++++ Extracted material ++++
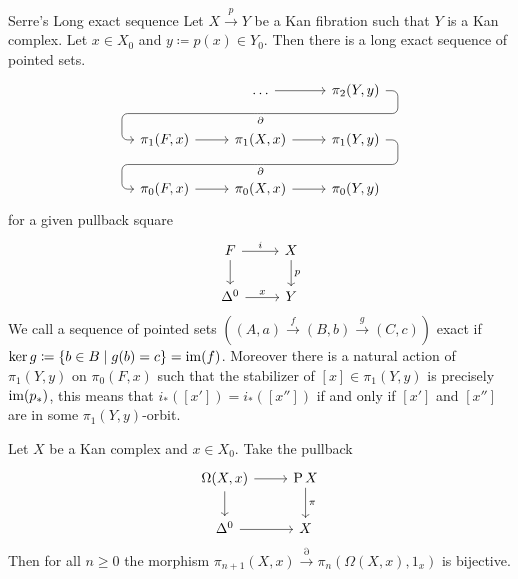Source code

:\begin{thm}{Serre's Long exact sequence}
\label{Serre's Long exact sequence}
    Let $X \xrightarrow{p} Y$ be a Kan fibration such that $Y$ is a Kan complex. Let $x \in X_0$ and $y\coloneqq p(x) \in Y_0$. Then there is a long exact sequence of pointed sets.
    \[
    \begin{tikzcd}
        & 
        \dotsc
        \rar
        \arrow[d, phantom, ""{coordinate, name=Z1}]
        &
        \pi_2(Y,y)
        \arrow[ dll,
                        "\partial", pos=1,
                        rounded corners,
                        to path={ -- ([xshift=2ex]\tikztostart.east)
                                  |- (Z1) \tikztonodes
                                  -| ([xshift=-2ex]\tikztotarget.west)
                                  -- (\tikztotarget)}
                      ]
        \\
        \pi_1(F,x)
        \rar
        & 
        \pi_1(X,x)
        \rar
        \arrow[d, phantom, ""{coordinate, name=Z}]
        &
        \pi_1(Y,y)
        \arrow[ dll,
                        "\partial", pos=1,
                        rounded corners,
                        to path={ -- ([xshift=2ex]\tikztostart.east)
                                  |- (Z) \tikztonodes
                                  -| ([xshift=-2ex]\tikztotarget.west)
                                  -- (\tikztotarget)}
                      ]
        \\
        \pi_0(F,x)
        \rar
        &
        \pi_0(X,x)
        \rar
        &
        \pi_0(Y,y)
    \end{tikzcd}
    \]
    for a given pullback square
    \[
    \begin{tikzcd}
        F
        \ar[r, "i"]
        \ar[d]
        &
        X
        \ar[d, "p"]
        \\
        \Delta^0
        \ar[r,"x"]
        &
        Y
    \end{tikzcd}
    \]
    We call a sequence of pointed sets $((A,a) \xrightarrow{f} (B,b) \xrightarrow{g} (C,c))$ exact if $\ker g \coloneqq \{b \in B \mid g(b) = c\} = \operatorname{im} (f)$. 
    Moreover there is a natural action of $\pi_1(Y,y)$ on $\pi_0(F,x)$ such that the stabilizer of $[x] \in \pi_1(Y,y)$ is precisely $\operatorname{im}(p_*)$, this means that $i_*([x'])=i_*([x''])$ if and only if $[x']$ and $[x'']$ are in some $\pi_1(Y,y)$-orbit.
\end{thm}

\begin{cor}
    Let $X$ be a Kan complex and $x \in X_0$. Take the pullback 
    \[
    \begin{tikzcd}
        \Omega(X,x)
        \rar
        \dar
        &
        \Pathspace X
        \ar[d, "\pi"]
        \\
        \Delta^0
        \rar
        &
        X
    \end{tikzcd}
    \]
    Then for all $n \geq 0$ the morphism $\pi_{n+1}(X,x) \xrightarrow{\partial} \pi_n(\Omega(X,x),1_x)$ is bijective.
\end{cor}

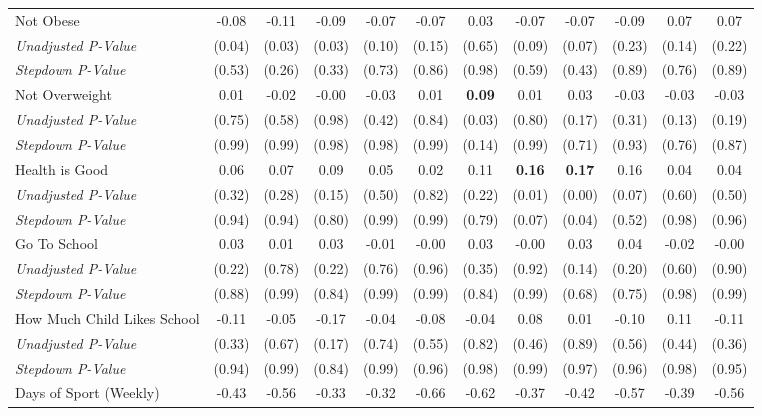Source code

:\begin{tabular}{l c c c c c c c c c c c}
Not Obese & -0.08 & -0.11 & -0.09 & -0.07 & -0.07 & 0.03 & -0.07 & -0.07 & -0.09 & 0.07 & 0.07 \\
\quad \textit{Unadjusted P-Value} & (0.04) & (0.03) & (0.03) & (0.10) & (0.15) & (0.65) & (0.09) & (0.07) & (0.23) & (0.14) & (0.22) \\
\quad \textit{Stepdown P-Value} & (0.53) & (0.26) & (0.33) & (0.73) & (0.86) & (0.98) & (0.59) & (0.43) & (0.89) & (0.76) & (0.89) \\
Not Overweight & 0.01 & -0.02 & -0.00 & -0.03 & 0.01 & \textbf{ 0.09 } & 0.01 & 0.03 & -0.03 & -0.03 & -0.03 \\
\quad \textit{Unadjusted P-Value} & (0.75) & (0.58) & (0.98) & (0.42) & (0.84) & (0.03) & (0.80) & (0.17) & (0.31) & (0.13) & (0.19) \\
\quad \textit{Stepdown P-Value} & (0.99) & (0.99) & (0.98) & (0.98) & (0.99) & (0.14) & (0.99) & (0.71) & (0.93) & (0.76) & (0.87) \\
Health is Good & 0.06 & 0.07 & 0.09 & 0.05 & 0.02 & 0.11 & \textbf{ 0.16 } & \textbf{ 0.17 } & 0.16 & 0.04 & 0.04 \\
\quad \textit{Unadjusted P-Value} & (0.32) & (0.28) & (0.15) & (0.50) & (0.82) & (0.22) & (0.01) & (0.00) & (0.07) & (0.60) & (0.50) \\
\quad \textit{Stepdown P-Value} & (0.94) & (0.94) & (0.80) & (0.99) & (0.99) & (0.79) & (0.07) & (0.04) & (0.52) & (0.98) & (0.96) \\
Go To School & 0.03 & 0.01 & 0.03 & -0.01 & -0.00 & 0.03 & -0.00 & 0.03 & 0.04 & -0.02 & -0.00 \\
\quad \textit{Unadjusted P-Value} & (0.22) & (0.78) & (0.22) & (0.76) & (0.96) & (0.35) & (0.92) & (0.14) & (0.20) & (0.60) & (0.90) \\
\quad \textit{Stepdown P-Value} & (0.88) & (0.99) & (0.84) & (0.99) & (0.99) & (0.84) & (0.99) & (0.68) & (0.75) & (0.98) & (0.99) \\
How Much Child Likes School & -0.11 & -0.05 & -0.17 & -0.04 & -0.08 & -0.04 & 0.08 & 0.01 & -0.10 & 0.11 & -0.11 \\
\quad \textit{Unadjusted P-Value} & (0.33) & (0.67) & (0.17) & (0.74) & (0.55) & (0.82) & (0.46) & (0.89) & (0.56) & (0.44) & (0.36) \\
\quad \textit{Stepdown P-Value} & (0.94) & (0.99) & (0.84) & (0.99) & (0.96) & (0.98) & (0.99) & (0.97) & (0.96) & (0.98) & (0.95) \\
Days of Sport (Weekly) & -0.43 & -0.56 & -0.33 & -0.32 & -0.66 & -0.62 & -0.37 & -0.42 & -0.57 & -0.39 & -0.56 \\

\end{tabular}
++++
> **Activity**: Retype the data word for word, please, and keep the images out.

> **Result of this exercise**:
Source code

:\begin{thm}{Serre's Long exact sequence}
\label{Serre's Long exact sequence}
    Let $X \xrightarrow{p} Y$ be a Kan fibration such that $Y$ is a Kan complex. Let $x \in X_0$ and $y\coloneqq p(x) \in Y_0$. Then there is a long exact sequence of pointed sets.
    \[
    \begin{tikzcd}
        & 
        \dotsc
        \rar
        \arrow[d, phantom, ""{coordinate, name=Z1}]
        &
        \pi_2(Y,y)
        \arrow[ dll,
                        "\partial", pos=1,
                        rounded corners,
                        to path={ -- ([xshift=2ex]\tikztostart.east)
                                  |- (Z1) \tikztonodes
                                  -| ([xshift=-2ex]\tikztotarget.west)
                                  -- (\tikztotarget)}
                      ]
        \\
        \pi_1(F,x)
        \rar
        & 
        \pi_1(X,x)
        \rar
        \arrow[d, phantom, ""{coordinate, name=Z}]
        &
        \pi_1(Y,y)
        \arrow[ dll,
                        "\partial", pos=1,
                        rounded corners,
                        to path={ -- ([xshift=2ex]\tikztostart.east)
                                  |- (Z) \tikztonodes
                                  -| ([xshift=-2ex]\tikztotarget.west)
                                  -- (\tikztotarget)}
                      ]
        \\
        \pi_0(F,x)
        \rar
        &
        \pi_0(X,x)
        \rar
        &
        \pi_0(Y,y)
    \end{tikzcd}
    \]
    for a given pullback square
    \[
    \begin{tikzcd}
        F
        \ar[r, "i"]
        \ar[d]
        &
        X
        \ar[d, "p"]
        \\
        \Delta^0
        \ar[r,"x"]
        &
        Y
    \end{tikzcd}
    \]
    We call a sequence of pointed sets $((A,a) \xrightarrow{f} (B,b) \xrightarrow{g} (C,c))$ exact if $\ker g \coloneqq \{b \in B \mid g(b) = c\} = \operatorname{im} (f)$. 
    Moreover there is a natural action of $\pi_1(Y,y)$ on $\pi_0(F,x)$ such that the stabilizer of $[x] \in \pi_1(Y,y)$ is precisely $\operatorname{im}(p_*)$, this means that $i_*([x'])=i_*([x''])$ if and only if $[x']$ and $[x'']$ are in some $\pi_1(Y,y)$-orbit.
\end{thm}

\begin{cor}
    Let $X$ be a Kan complex and $x \in X_0$. Take the pullback 
    \[
    \begin{tikzcd}
        \Omega(X,x)
        \rar
        \dar
        &
        \Pathspace X
        \ar[d, "\pi"]
        \\
        \Delta^0
        \rar
        &
        X
    \end{tikzcd}
    \]
    Then for all $n \geq 0$ the morphism $\pi_{n+1}(X,x) \xrightarrow{\partial} \pi_n(\Omega(X,x),1_x)$ is bijective.
\end{cor}

Source code

:\begin{tabular}{l c c c c c c c c c c c}
Not Obese & -0.08 & -0.11 & -0.09 & -0.07 & -0.07 & 0.03 & -0.07 & -0.07 & -0.09 & 0.07 & 0.07 \\
\quad \textit{Unadjusted P-Value} & (0.04) & (0.03) & (0.03) & (0.10) & (0.15) & (0.65) & (0.09) & (0.07) & (0.23) & (0.14) & (0.22) \\
\quad \textit{Stepdown P-Value} & (0.53) & (0.26) & (0.33) & (0.73) & (0.86) & (0.98) & (0.59) & (0.43) & (0.89) & (0.76) & (0.89) \\
Not Overweight & 0.01 & -0.02 & -0.00 & -0.03 & 0.01 & \textbf{ 0.09 } & 0.01 & 0.03 & -0.03 & -0.03 & -0.03 \\
\quad \textit{Unadjusted P-Value} & (0.75) & (0.58) & (0.98) & (0.42) & (0.84) & (0.03) & (0.80) & (0.17) & (0.31) & (0.13) & (0.19) \\
\quad \textit{Stepdown P-Value} & (0.99) & (0.99) & (0.98) & (0.98) & (0.99) & (0.14) & (0.99) & (0.71) & (0.93) & (0.76) & (0.87) \\
Health is Good & 0.06 & 0.07 & 0.09 & 0.05 & 0.02 & 0.11 & \textbf{ 0.16 } & \textbf{ 0.17 } & 0.16 & 0.04 & 0.04 \\
\quad \textit{Unadjusted P-Value} & (0.32) & (0.28) & (0.15) & (0.50) & (0.82) & (0.22) & (0.01) & (0.00) & (0.07) & (0.60) & (0.50) \\
\quad \textit{Stepdown P-Value} & (0.94) & (0.94) & (0.80) & (0.99) & (0.99) & (0.79) & (0.07) & (0.04) & (0.52) & (0.98) & (0.96) \\
Go To School & 0.03 & 0.01 & 0.03 & -0.01 & -0.00 & 0.03 & -0.00 & 0.03 & 0.04 & -0.02 & -0.00 \\
\quad \textit{Unadjusted P-Value} & (0.22) & (0.78) & (0.22) & (0.76) & (0.96) & (0.35) & (0.92) & (0.14) & (0.20) & (0.60) & (0.90) \\
\quad \textit{Stepdown P-Value} & (0.88) & (0.99) & (0.84) & (0.99) & (0.99) & (0.84) & (0.99) & (0.68) & (0.75) & (0.98) & (0.99) \\
How Much Child Likes School & -0.11 & -0.05 & -0.17 & -0.04 & -0.08 & -0.04 & 0.08 & 0.01 & -0.10 & 0.11 & -0.11 \\
\quad \textit{Unadjusted P-Value} & (0.33) & (0.67) & (0.17) & (0.74) & (0.55) & (0.82) & (0.46) & (0.89) & (0.56) & (0.44) & (0.36) \\
\quad \textit{Stepdown P-Value} & (0.94) & (0.99) & (0.84) & (0.99) & (0.96) & (0.98) & (0.99) & (0.97) & (0.96) & (0.98) & (0.95) \\
Days of Sport (Weekly) & -0.43 & -0.56 & -0.33 & -0.32 & -0.66 & -0.62 & -0.37 & -0.42 & -0.57 & -0.39 & -0.56 \\

\end{tabular}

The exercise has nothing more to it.